_What you should do:_ Below are records. Transcribe exactly the lines from the one that contains "check the output." through the last line, leaving any pictures out.

_Dataset content:_

'''

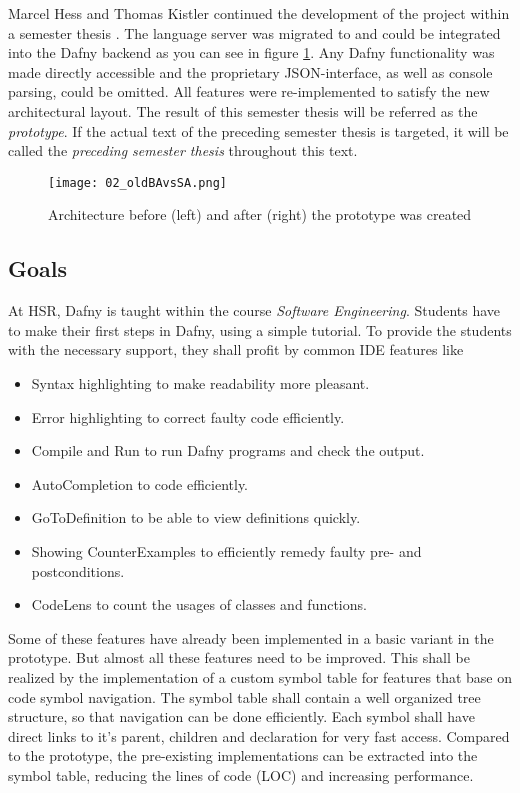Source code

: Marcel Hess and Thomas Kistler continued the development of the project within a semester thesis \cite{sa}.
The language server was migrated to \CsharpWithSpace and could be integrated into the Dafny backend
as you can see in figure \ref{fig:oldBAvsSA_2}.
Any Dafny functionality was made directly accessible and the proprietary JSON-interface, as well as console parsing, could be omitted.
All features were re-implemented to satisfy the new architectural layout.
The result of this semester thesis will be referred as the \textit{prototype}. 
If the actual text of the preceding semester thesis is targeted, it will be called the \textit{preceding semester thesis} throughout this text. 

\begin{figure}[ht]
    \centering
    \texttt{[image: 02\_oldBAvsSA.png]}
    \caption{Architecture before (left) and after (right) the prototype was created}
    \label{fig:oldBAvsSA_2}
\end{figure}


\subsection{Goals}
At HSR, Dafny is taught within the course \textit{Software Engineering}.
Students have to make their first steps in Dafny, using a simple tutorial.
To provide the students with the necessary support, they shall profit by common IDE features like
\begin{itemize}
    \item Syntax highlighting to make readability more pleasant.
    \item Error highlighting to correct faulty code efficiently.
    \item Compile and Run to run Dafny programs and check the output.
    \item AutoCompletion to code efficiently.
    \item GoToDefinition to be able to view definitions quickly.
    \item Showing CounterExamples to efficiently remedy faulty pre- and postconditions.
    \item CodeLens to count the usages of classes and functions.
\end{itemize}

Some of these features have already been implemented in a basic variant in the prototype.
But almost all these features need to be improved.
This shall be realized by the implementation of a custom symbol table for features that base on code symbol navigation.
The symbol table shall contain a well organized tree structure, so that navigation can be done efficiently.
Each symbol shall have direct links to it's parent, children and declaration for very fast access.
Compared to the prototype, the pre-existing implementations can be extracted into the symbol table,
reducing the lines of code (LOC) and increasing performance.  \\

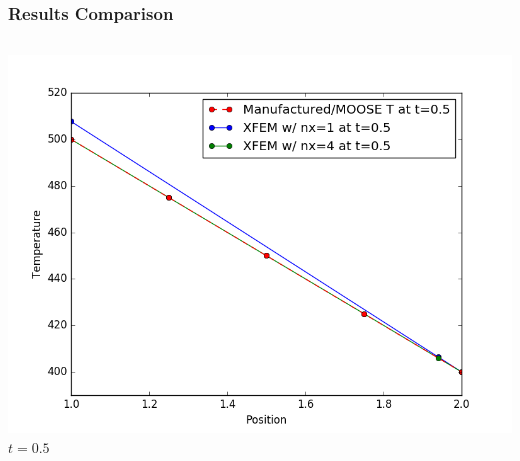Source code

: \documentclass[]{beamer}
\begin{document}
\begin{frame}[t]\frametitle{Results Comparison}
  	\begin{columns}
			\begin{center}
			\includegraphics[scale=0.17]{figures/1D_rz_h1m/1D_rz_homog1mat_u_vs_x_05}\\
			$t=0.5$
			
			\null
			

\end{center}
\end{columns}
\end{frame}
\end{document}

'''

_Solution for this task:_
    \item Compile and Run to run Dafny programs and check the output.
    \item AutoCompletion to code efficiently.
    \item GoToDefinition to be able to view definitions quickly.
    \item Showing CounterExamples to efficiently remedy faulty pre- and postconditions.
    \item CodeLens to count the usages of classes and functions.
\end{itemize}

Some of these features have already been implemented in a basic variant in the prototype.
But almost all these features need to be improved.
This shall be realized by the implementation of a custom symbol table for features that base on code symbol navigation.
The symbol table shall contain a well organized tree structure, so that navigation can be done efficiently.
Each symbol shall have direct links to it's parent, children and declaration for very fast access.
Compared to the prototype, the pre-existing implementations can be extracted into the symbol table,
reducing the lines of code (LOC) and increasing performance.  \\

Source code

: \documentclass[]{beamer}
\begin{document}
\begin{frame}[t]\frametitle{Results Comparison}
  	\begin{columns}
			\begin{center}
			\includegraphics[scale=0.17]{figures/1D_rz_h1m/1D_rz_homog1mat_u_vs_x_05}\\
			$t=0.5$
			
			\null
			

\end{center}
\end{columns}
\end{frame}
\end{document}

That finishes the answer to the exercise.